Plaintiff alleges that from June 30 to October 3, 2008, Eckelmeyer had access to one of plaintiff's computers but "was not authorized to access information unrelated to the partnerships except with Plaintiff's express consent" (Id. ¶ 16.) Plaintiff also alleges that Eckelmeyer "did not have access to Plaintiff's personal computer in Plaintiff's office." (Id. ¶ 17.) Plaintiff alleges that after October 3, 2008, Eckelmeyer "had no authority to access the Plaintiff's Bala Cynwyd office, or any of Plaintiff's files without Plaintiff's consent." (Id. ¶ 25.)
C. The Final Accounting Of The Feinberg Brothers' Partnership Interests
Plaintiff alleges that he relied on Eckelmeyer "to provide him with accurate and complete financial information concerning the revenues, taxes, expenses and financial status of the partnerships." (Id. ¶ 19.) Plaintiff alleges that "[i]n reasonable reliance" on Eckelmeyer's financial reports, "Plaintiff agreed to resolve the final accountings for the transferred partnerships, including a resolution of real estate tax issues on two Philadelphia properties being transferred to Plaintiff." (Id. ¶ 22.) Plaintiff claims that based on Eckelmeyer's calculations plaintiff "agreed to a final payment to be made at month-end October 2008. . . ." (Id. ¶ 23.) According to plaintiff, in early November 2008, after the Feinberg brothers had reached "final accounting numbers and set-offs in their previously transferred partnerships and assets," plaintiff signed the Separation Agreement and agreed to pay $1 million to Randy Feinberg "in reliance upon Defendants' good faith, alleged full disclosures and accountings." (Id. ¶ 26.)
D. Defendants' Alleged Conspiracy
Plaintiff claims that in early 2009 he began to question Eckelmeyer's calculations regarding at least one property subject to the Separation Agreement. (Id. ¶ 27.) Plaintiff claims that in reviewing the data for the calculations, he "reviewed electronic communications and discovered that Defendants had been secretly conspiring to join forces to harm him and directing Defendant Eckelmeyer to violate his fiduciary duties to Plaintiff." (Id. ¶ 28.) Plaintiff claims that the goal was "to assist Defendants' adversarial position in financially sensitive negotiations in June to October 2008, and now to aid their business competition against Plaintiff." (Id. at 1.) Plaintiff explains further that defendants conspired "to manipulate the value of set-offs and accounting reconciliations arising from the separation of partnership interests in the third quarter 2008 by, inter alia, illegally accessing, deleting and copying Plaintiff's trade secrets, proprietary information, business and personal data from Plaintiff's computers" and that defendants conspired "to steal his trade secrets and conceal material information relating to the financial terms of the Separation Agreement." (Id. ¶¶ 1, 48.)
Plaintiff claims that, in furtherance of the conspiracy, defendants: (1) copied and destroyed confidential trade secrets and other information through unauthorized use of plaintiff's computers, including evidence of a $150,000 loan from Randy Feinberg to Eckelmeyer and other evidence of the alleged conspiracy (id. ¶¶ 29, 36, 38, 40-41, 44-46); (2) concealed from plaintiff an "accountant's introduction" to financial information concerning the Feinberg brothers' partnership interests (id. ¶ 30); (3) convinced plaintiff that taxes had been paid on two properties Randy Feinberg was transferring to him (id. ¶ 33); and (4) read a privileged communication between plaintiff and his lawyers regarding the tax and indemnity treatment of the two properties (id. ¶ 34).
E. The Separation Agreement
Defendants attached to their motion a copy of the Separation Agreement that plaintiff references throughout his complaint. (Defendants' Memorandum of Law in Support of Their Joint Motion to Dismiss Complaint ("Defs.' Mem.") Ex.
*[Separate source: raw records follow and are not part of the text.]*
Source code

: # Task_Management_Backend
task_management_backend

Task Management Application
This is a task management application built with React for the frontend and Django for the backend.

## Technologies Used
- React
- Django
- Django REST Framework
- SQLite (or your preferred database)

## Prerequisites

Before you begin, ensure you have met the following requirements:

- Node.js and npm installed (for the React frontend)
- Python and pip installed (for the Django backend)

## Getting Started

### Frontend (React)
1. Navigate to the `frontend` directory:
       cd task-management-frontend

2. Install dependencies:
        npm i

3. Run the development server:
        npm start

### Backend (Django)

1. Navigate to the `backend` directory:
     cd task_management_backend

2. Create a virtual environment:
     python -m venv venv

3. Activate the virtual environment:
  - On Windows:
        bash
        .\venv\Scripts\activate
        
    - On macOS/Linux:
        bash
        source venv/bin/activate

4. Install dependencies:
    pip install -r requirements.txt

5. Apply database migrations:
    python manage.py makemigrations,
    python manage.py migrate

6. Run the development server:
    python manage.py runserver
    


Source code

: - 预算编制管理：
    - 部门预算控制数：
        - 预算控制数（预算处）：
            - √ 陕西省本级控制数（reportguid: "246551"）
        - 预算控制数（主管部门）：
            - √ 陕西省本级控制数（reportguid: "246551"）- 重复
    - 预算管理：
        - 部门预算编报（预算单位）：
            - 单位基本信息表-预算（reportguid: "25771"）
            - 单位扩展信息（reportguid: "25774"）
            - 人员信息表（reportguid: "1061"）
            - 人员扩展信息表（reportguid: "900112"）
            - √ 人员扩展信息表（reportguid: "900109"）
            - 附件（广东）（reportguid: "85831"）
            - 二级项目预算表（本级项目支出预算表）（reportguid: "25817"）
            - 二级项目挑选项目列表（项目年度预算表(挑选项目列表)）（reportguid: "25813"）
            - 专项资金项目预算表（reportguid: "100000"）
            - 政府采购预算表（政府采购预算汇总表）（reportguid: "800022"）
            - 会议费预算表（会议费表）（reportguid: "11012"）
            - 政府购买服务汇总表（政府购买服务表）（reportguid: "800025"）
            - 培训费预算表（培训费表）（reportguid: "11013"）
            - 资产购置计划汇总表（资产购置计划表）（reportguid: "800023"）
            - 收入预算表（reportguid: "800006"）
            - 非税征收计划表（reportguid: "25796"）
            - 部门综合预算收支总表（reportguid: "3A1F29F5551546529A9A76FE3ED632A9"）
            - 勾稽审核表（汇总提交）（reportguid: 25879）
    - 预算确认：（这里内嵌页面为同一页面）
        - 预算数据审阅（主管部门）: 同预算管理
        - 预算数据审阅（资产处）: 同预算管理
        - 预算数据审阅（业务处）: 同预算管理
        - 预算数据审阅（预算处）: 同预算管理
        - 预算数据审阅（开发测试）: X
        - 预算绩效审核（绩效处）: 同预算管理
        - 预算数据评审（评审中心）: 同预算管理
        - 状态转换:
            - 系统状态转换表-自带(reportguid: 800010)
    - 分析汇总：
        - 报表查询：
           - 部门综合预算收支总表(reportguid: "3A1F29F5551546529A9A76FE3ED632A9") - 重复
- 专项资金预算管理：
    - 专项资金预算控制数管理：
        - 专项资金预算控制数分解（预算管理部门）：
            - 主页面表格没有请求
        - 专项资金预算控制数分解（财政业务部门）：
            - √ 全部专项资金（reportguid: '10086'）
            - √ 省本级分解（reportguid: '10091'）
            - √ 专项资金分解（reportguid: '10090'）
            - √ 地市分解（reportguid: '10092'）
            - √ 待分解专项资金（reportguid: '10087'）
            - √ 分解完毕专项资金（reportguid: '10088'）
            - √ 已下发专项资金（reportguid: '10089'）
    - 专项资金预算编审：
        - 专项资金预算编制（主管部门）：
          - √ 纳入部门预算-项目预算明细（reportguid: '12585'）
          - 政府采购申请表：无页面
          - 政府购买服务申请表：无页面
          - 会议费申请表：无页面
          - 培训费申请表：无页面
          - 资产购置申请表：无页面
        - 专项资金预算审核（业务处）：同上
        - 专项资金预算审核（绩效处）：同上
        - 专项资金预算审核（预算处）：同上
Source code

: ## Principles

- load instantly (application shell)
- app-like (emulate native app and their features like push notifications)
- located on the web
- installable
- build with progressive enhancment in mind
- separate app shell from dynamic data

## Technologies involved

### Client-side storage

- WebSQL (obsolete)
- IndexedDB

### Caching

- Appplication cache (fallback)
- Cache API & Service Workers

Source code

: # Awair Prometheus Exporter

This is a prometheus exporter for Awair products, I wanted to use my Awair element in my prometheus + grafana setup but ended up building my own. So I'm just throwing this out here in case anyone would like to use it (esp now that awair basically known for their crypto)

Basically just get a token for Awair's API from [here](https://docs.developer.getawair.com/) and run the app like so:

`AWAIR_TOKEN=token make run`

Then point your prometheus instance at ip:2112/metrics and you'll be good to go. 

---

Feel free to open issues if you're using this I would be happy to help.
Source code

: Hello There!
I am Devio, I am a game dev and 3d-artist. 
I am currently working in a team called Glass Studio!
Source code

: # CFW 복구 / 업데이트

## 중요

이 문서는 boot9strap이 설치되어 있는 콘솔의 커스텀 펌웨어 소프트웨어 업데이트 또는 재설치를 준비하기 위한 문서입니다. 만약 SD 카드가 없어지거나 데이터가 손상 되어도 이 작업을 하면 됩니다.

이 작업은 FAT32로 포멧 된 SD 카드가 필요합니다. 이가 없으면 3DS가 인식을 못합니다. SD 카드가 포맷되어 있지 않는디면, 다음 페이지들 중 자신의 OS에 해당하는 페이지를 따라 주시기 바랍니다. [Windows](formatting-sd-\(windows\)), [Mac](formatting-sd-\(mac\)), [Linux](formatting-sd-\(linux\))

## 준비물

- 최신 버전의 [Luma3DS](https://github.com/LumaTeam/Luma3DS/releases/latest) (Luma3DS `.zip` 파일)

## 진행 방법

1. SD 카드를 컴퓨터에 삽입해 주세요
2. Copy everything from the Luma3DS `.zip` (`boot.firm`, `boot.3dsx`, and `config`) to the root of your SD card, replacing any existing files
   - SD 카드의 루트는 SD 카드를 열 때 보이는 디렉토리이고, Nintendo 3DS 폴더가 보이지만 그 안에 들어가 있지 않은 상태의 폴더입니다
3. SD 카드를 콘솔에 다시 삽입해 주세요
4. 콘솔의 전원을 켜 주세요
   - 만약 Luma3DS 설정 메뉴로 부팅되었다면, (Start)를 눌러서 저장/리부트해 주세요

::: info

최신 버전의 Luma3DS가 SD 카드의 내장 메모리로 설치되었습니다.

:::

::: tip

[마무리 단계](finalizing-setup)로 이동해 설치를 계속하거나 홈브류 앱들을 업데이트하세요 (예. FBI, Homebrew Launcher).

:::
B.)
The Separation Agreement defines its "Effective Date" as "the 30th day of June, 2008" and states that "[t]he closing for all transactions under this Agreement (the `Closing') shall be held on October 27, 2008, and be effective as of June 30, 2008." (Id. at 3.) The Separation Agreement describes actions the Feinberg brothers agreed to take "[b]etween the Effective Date of this Agreement and the date of Closing" including execution and delivery of stock powers, resignation forms, resolutions, dissolution documents, and withdrawal and indemnification agreements. (Id. at 9-10.) The Separation Agreement contains exhibits in which Randy Feinberg agreed, effective June 30, 2008, to sell "all of his shares of capital stock of Feinberg and Feinberg Administration, Inc., a Pennsylvania corporation ("F F"), representing a 50% ownership interest" and to resign as an employee of F F. (Id. at internal exhibits F and H.) The Separation Agreement states that the sale would take place "[a]t the Closing." (Id. at 5.)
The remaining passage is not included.